# TASK TO CARRY OUT
Which lines below hold the word "Controller"? Copy all of them.

(Stored data entries)

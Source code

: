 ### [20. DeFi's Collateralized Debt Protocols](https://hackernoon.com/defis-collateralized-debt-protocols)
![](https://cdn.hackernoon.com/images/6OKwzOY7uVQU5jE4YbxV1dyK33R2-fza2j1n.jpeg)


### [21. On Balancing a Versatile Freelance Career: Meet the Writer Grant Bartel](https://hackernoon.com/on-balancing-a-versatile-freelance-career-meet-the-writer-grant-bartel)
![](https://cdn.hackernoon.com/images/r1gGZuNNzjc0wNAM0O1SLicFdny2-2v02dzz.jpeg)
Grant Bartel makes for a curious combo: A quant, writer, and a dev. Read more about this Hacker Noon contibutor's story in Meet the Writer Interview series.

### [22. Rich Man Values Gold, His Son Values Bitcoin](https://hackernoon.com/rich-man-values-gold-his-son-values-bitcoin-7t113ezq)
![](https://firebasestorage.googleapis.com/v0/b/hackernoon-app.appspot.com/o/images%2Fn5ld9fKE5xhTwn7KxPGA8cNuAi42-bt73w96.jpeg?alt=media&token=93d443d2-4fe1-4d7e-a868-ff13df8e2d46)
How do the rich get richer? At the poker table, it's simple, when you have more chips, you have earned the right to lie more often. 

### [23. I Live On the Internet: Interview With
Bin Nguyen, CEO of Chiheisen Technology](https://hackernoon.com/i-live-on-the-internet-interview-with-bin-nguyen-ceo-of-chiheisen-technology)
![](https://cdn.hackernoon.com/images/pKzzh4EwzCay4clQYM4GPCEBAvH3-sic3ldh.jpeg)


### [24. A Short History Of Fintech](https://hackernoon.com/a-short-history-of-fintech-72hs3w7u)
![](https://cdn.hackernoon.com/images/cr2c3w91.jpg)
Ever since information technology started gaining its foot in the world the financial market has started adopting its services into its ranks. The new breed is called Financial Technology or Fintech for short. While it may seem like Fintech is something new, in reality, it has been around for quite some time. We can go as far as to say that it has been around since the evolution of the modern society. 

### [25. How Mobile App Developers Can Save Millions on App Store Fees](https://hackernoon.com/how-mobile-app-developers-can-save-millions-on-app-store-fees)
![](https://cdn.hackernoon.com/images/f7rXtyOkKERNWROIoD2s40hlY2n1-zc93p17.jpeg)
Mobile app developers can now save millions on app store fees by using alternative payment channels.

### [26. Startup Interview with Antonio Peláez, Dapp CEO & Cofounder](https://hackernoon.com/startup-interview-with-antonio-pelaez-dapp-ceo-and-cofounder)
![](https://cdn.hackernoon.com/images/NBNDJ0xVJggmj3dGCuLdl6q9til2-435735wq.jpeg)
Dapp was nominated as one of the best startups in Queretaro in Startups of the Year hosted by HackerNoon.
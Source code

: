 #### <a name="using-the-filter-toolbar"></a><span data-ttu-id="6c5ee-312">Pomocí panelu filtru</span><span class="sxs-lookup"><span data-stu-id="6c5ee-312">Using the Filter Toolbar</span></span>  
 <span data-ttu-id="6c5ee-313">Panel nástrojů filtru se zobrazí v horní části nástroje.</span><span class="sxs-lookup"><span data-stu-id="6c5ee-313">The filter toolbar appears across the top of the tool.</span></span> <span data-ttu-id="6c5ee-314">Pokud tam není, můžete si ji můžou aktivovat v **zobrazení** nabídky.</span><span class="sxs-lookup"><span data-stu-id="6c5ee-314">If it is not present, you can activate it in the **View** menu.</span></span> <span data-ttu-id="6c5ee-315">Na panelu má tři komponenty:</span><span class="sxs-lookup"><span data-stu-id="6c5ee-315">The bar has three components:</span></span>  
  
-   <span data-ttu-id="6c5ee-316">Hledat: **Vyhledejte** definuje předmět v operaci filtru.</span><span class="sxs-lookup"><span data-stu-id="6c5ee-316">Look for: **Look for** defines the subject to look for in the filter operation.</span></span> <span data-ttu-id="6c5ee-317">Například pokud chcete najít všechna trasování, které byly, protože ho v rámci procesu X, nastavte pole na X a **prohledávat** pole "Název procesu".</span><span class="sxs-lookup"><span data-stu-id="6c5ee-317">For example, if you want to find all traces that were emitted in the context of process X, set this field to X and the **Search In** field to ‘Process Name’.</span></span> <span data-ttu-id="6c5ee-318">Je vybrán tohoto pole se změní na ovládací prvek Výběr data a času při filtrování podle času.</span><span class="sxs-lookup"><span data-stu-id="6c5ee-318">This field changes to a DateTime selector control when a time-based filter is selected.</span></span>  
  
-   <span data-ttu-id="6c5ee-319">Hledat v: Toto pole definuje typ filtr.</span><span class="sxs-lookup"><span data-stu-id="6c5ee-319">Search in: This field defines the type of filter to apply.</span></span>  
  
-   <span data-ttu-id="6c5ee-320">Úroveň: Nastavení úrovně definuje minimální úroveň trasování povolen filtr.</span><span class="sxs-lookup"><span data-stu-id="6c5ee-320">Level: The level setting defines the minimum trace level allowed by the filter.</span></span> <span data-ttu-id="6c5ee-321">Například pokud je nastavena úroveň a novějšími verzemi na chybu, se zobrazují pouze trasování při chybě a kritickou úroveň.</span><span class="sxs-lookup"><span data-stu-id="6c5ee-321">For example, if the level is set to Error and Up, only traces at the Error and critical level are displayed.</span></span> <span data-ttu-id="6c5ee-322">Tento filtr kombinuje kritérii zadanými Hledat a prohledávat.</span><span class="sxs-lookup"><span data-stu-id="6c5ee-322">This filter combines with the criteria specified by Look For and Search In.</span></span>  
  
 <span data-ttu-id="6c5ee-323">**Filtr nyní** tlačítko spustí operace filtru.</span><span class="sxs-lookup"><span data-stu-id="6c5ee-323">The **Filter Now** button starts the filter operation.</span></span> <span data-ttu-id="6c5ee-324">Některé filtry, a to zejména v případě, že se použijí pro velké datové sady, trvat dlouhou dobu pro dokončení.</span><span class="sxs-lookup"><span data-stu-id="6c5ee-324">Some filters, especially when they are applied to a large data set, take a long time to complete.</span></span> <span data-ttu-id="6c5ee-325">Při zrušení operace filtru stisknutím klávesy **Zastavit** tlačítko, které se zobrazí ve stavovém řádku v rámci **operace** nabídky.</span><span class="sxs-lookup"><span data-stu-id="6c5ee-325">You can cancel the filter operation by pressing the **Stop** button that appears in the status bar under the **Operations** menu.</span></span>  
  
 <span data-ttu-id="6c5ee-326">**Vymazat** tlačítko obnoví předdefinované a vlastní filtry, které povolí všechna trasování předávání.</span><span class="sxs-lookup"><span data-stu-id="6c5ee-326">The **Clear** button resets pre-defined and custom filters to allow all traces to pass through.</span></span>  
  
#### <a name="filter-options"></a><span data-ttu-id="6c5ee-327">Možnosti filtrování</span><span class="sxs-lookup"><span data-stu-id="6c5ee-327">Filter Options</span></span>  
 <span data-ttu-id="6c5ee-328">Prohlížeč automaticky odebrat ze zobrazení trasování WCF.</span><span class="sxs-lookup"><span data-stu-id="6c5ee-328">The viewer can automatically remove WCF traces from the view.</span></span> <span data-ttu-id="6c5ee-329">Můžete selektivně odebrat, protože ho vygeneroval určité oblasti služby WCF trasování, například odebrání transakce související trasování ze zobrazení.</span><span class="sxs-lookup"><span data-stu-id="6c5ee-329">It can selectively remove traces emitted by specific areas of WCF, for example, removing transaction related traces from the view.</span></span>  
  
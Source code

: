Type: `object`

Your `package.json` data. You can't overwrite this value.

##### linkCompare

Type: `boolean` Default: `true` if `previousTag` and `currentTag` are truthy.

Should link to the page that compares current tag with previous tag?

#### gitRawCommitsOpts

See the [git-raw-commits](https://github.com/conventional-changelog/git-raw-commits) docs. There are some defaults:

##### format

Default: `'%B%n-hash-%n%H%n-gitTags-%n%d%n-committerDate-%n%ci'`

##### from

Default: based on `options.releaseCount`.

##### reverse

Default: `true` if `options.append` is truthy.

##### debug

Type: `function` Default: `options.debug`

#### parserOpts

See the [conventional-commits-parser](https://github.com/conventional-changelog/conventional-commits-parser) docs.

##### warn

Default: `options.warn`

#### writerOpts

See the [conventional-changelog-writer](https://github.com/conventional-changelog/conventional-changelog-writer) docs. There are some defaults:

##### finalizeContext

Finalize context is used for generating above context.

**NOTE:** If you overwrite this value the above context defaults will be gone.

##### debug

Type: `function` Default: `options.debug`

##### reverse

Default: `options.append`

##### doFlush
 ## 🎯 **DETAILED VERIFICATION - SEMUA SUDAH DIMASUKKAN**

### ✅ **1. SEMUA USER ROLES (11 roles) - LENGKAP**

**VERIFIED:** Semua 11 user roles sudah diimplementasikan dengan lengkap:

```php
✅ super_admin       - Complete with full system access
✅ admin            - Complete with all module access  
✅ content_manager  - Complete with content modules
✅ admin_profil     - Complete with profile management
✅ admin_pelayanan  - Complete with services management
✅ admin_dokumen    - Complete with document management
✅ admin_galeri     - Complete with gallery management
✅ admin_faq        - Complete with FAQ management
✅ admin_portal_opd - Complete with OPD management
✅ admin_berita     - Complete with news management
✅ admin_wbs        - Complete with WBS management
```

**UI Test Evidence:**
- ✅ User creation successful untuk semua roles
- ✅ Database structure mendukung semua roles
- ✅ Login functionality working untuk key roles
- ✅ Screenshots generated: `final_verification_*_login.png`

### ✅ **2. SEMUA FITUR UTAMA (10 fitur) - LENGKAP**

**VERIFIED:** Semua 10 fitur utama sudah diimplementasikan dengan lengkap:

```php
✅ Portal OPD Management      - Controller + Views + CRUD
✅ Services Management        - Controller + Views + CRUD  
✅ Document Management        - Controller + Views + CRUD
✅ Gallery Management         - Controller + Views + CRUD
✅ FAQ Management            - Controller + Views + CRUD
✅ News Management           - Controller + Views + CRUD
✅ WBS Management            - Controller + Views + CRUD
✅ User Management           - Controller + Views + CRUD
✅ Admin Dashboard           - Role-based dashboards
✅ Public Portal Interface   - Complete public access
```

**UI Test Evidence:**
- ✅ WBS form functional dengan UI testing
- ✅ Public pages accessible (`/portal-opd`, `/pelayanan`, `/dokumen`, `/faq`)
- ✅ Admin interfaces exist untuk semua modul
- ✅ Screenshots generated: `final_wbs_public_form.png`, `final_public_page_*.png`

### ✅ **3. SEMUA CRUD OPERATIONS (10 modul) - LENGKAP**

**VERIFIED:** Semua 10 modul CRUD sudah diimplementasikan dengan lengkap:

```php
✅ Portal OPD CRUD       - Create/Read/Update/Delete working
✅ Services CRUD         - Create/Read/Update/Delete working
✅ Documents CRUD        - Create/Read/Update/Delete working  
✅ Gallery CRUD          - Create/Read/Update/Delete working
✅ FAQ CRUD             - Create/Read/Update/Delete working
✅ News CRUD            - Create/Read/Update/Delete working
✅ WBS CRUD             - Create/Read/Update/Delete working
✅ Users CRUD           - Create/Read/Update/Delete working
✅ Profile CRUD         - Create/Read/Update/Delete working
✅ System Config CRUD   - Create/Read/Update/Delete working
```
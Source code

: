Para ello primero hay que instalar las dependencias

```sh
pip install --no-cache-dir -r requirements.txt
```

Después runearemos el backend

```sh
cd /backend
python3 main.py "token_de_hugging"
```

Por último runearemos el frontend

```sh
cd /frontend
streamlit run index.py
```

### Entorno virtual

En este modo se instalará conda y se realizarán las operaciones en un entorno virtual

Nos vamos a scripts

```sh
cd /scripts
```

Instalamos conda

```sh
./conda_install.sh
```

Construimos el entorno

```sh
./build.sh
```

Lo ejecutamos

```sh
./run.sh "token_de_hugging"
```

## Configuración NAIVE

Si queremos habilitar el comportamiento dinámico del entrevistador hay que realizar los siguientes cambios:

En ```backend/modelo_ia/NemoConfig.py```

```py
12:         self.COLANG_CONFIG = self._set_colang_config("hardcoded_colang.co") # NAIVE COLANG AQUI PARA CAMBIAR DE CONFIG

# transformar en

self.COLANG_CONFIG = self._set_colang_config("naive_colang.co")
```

# RESPONSE TO THE TASK
✅ Portal OPD Management      - Controller + Views + CRUD
✅ Services Management        - Controller + Views + CRUD  
✅ Document Management        - Controller + Views + CRUD
✅ Gallery Management         - Controller + Views + CRUD
✅ FAQ Management            - Controller + Views + CRUD
✅ News Management           - Controller + Views + CRUD
✅ WBS Management            - Controller + Views + CRUD
✅ User Management           - Controller + Views + CRUD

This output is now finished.